BRIEF:
Which lines run from the start of the data below to the line containing "7 & Gini & 0.712"? Set them down exactly, with none added.
BEGIN
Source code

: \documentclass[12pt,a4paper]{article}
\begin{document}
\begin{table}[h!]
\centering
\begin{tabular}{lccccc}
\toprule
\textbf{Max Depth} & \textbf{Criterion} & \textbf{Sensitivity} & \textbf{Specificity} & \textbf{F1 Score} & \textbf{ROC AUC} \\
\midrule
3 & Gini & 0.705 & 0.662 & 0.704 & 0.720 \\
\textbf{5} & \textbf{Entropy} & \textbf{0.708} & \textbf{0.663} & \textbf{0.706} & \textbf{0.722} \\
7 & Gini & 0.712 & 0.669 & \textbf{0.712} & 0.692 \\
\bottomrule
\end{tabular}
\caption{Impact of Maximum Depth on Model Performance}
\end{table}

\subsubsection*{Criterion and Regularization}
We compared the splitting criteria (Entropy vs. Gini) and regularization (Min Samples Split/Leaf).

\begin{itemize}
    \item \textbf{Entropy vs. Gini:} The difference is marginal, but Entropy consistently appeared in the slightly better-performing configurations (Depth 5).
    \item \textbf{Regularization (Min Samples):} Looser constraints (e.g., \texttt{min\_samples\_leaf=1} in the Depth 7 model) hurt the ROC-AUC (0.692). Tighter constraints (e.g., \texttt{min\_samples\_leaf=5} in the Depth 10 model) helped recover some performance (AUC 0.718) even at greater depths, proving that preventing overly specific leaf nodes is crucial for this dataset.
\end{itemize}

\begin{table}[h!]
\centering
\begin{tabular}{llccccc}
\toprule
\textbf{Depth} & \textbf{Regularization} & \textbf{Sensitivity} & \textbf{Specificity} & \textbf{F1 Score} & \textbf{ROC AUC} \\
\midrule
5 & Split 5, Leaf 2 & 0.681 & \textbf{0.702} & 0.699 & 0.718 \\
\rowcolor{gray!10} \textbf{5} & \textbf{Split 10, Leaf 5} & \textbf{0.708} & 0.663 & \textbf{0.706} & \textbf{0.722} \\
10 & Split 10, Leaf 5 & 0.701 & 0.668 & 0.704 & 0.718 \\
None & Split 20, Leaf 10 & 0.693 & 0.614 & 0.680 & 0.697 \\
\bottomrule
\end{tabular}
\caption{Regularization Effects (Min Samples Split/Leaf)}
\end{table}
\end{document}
END
TASK RESPONSE:
Source code

: \documentclass[12pt,a4paper]{article}
\begin{document}
\begin{table}[h!]
\centering
\begin{tabular}{lccccc}
\toprule
\textbf{Max Depth} & \textbf{Criterion} & \textbf{Sensitivity} & \textbf{Specificity} & \textbf{F1 Score} & \textbf{ROC AUC} \\
\midrule
3 & Gini & 0.705 & 0.662 & 0.704 & 0.720 \\
\textbf{5} & \textbf{Entropy} & \textbf{0.708} & \textbf{0.663} & \textbf{0.706} & \textbf{0.722} \\
7 & Gini & 0.712 & 0.669 & \textbf{0.712} & 0.692 \\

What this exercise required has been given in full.